Из тех, кого я знал, никто, кроме папы и Ингве, не расправлялся с едой так же быстро, как я. Не прошло и нескольких минут после того, как бабушка поставила перед нами тарелки, как они уже блестели чистотой. Папа откинулся на спинку стула и закурил сигарету, я встал и пошел в гостиную, посмотрел из окна на раскинувшийся за ним сверкающий огнями город, на серые, почти почерневшие кучи под стенами протянувшихся вдоль набережной пакгаузов, на дрожащие отблески фонарей на черной глади воды.

На мгновение меня захватило это ощущение белизны снега в контрасте с черной водой. Как скрадывает белизна все детали вокруг лесного озера или ручья, абсолютизируя противоположность воды и ландшафта, так что вода предстает чем-то глубоко чуждым, словно черная дыра в пространстве.

Я обернулся. Другая комната располагалась на ступеньку выше и была отделена раздвижной дверью. Сейчас дверь оказалась раздвинута, и я зашел туда без какой-либо особой причины, просто мне не стоялось на месте. Это была парадная гостиная, ею пользовались только в торжественных случаях, нам никогда не позволяли оставаться там без взрослых.

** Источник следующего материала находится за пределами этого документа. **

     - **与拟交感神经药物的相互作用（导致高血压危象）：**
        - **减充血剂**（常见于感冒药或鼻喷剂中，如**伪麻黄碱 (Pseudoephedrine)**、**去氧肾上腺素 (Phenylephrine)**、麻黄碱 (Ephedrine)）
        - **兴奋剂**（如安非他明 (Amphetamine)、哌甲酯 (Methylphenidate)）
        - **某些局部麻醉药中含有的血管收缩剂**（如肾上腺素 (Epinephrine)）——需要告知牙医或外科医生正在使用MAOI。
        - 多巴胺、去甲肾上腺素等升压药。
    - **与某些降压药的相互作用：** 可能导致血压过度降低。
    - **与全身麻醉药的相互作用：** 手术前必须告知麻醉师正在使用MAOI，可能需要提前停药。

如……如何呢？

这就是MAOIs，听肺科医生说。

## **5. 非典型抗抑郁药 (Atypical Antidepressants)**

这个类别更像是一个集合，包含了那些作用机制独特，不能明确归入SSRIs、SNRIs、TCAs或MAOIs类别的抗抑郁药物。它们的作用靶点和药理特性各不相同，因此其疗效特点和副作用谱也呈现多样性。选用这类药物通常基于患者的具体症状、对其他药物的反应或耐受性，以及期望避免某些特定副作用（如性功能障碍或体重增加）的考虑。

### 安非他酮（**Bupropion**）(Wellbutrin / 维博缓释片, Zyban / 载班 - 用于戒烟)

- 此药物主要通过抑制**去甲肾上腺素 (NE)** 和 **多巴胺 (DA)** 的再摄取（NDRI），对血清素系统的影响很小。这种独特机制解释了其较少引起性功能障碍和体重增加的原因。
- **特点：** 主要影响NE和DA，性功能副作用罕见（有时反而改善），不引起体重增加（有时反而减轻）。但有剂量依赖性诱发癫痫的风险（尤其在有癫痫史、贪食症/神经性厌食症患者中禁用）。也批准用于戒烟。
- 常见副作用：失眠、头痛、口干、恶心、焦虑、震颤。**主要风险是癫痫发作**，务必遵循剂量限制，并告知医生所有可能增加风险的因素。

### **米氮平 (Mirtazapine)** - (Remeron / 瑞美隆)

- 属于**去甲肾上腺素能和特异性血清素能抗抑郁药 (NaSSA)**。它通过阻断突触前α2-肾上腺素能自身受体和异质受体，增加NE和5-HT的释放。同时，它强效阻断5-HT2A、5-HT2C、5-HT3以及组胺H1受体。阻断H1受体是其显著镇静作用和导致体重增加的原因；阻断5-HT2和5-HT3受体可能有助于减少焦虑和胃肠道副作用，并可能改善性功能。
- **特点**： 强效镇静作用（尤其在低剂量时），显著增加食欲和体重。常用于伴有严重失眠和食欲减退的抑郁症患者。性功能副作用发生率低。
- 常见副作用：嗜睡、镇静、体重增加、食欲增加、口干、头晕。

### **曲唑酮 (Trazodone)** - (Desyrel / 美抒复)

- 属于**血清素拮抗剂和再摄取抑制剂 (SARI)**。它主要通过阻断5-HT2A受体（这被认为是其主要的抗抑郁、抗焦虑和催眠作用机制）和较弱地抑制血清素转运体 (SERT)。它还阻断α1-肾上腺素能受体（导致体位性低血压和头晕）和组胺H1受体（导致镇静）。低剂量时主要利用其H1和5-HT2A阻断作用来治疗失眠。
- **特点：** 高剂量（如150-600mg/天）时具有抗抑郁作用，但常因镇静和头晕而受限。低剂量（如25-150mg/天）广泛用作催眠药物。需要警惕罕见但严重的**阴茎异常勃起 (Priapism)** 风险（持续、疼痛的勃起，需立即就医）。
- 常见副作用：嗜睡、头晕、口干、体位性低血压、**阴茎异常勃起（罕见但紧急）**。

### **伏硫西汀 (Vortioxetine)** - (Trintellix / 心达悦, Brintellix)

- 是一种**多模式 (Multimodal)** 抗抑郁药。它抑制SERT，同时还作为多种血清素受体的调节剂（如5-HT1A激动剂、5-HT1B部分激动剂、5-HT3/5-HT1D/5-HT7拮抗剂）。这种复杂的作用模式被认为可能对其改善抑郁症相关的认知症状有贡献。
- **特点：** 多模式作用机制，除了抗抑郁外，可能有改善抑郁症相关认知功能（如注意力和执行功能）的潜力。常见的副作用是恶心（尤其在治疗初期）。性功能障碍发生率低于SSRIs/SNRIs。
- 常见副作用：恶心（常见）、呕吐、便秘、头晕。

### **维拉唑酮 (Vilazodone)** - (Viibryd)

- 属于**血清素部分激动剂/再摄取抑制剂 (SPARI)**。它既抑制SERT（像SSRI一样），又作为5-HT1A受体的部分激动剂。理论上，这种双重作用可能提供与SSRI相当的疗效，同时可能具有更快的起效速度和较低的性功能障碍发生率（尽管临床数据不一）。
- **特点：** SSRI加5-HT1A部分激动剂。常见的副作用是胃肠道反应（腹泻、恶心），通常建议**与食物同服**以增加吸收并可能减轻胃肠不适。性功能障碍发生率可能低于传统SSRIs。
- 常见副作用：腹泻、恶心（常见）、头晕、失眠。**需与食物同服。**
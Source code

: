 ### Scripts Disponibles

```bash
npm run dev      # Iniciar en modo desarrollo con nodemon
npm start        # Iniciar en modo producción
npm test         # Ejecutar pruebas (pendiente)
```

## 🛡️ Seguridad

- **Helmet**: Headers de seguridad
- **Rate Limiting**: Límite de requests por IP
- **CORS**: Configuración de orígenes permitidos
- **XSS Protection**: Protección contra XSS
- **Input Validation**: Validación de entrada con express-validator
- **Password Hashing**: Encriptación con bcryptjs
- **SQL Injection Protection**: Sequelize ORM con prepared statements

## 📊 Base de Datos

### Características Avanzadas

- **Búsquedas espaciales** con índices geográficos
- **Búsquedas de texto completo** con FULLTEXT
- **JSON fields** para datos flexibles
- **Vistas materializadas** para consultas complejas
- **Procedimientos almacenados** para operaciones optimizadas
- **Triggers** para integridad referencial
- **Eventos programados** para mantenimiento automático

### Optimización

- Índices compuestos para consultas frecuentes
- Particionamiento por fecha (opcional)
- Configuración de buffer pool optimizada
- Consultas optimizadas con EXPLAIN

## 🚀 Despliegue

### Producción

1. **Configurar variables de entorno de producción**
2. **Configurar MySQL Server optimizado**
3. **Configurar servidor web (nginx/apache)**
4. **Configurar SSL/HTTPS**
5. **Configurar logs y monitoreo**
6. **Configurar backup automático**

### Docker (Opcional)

У одной стены стояло пианино, над ним висели две картины на ветхозаветные сюжеты. На пианино стояли студенческие фотографии трех сыновей. Папа. Эрлинг. Гуннар. Я каждый раз удивлялся, видя папу без бороды. Он улыбался, лихо сдвинув на затылок черную студенческую фуражку. Глаза сияли весельем.

Посреди гостиной стояли два дивана, между ними столик. В глубине белел камин, а рядом еще пара диванов — огромных, обитых кожей, — и старинный, расписанный розанами угловой шкаф.

— Карл Уве! — позвал из кухни папа.

Я быстро спустился в нижнюю гостиную и ответил:

— Нам пора?

— Да!

Войдя в кухню, я увидел, что он уже встал из-за стола.

— Всего хорошего, — сказал я. — До скорого!

— Ну, и тебе всего, — сказал дедушка.

Бабушка, как всегда, проводила нас вниз.

— Кстати, — сказал ей папа, когда мы одевались внизу в прихожей, — у меня кое-что для тебя есть.

Он вышел, хлопнула дверь машины, он вернулся и протянул бабушке сверток.

— С праздником, мама! — сказал он.

— Ну зачем ты! — сказала бабушка. — Господи, ну какие мне еще подарки!

— Вот такие, — сказал папа. — Разверни и посмотри!

Я не знал, куда девать глаза. В этом было что-то очень интимное, чего я раньше не видел и о чем даже не подозревал.

В руках у бабушки оказалась скатерть.

— Надо же, какая красота! — сказала она.

— Я подумал, она подойдет к обоям наверху, — сказал папа. — Верно?

— Какая красота! — сказала бабушка.

— Вот и хорошо, — сказал папа тоном, который исключал дальнейшие излияния. — Ну все, мы пошли.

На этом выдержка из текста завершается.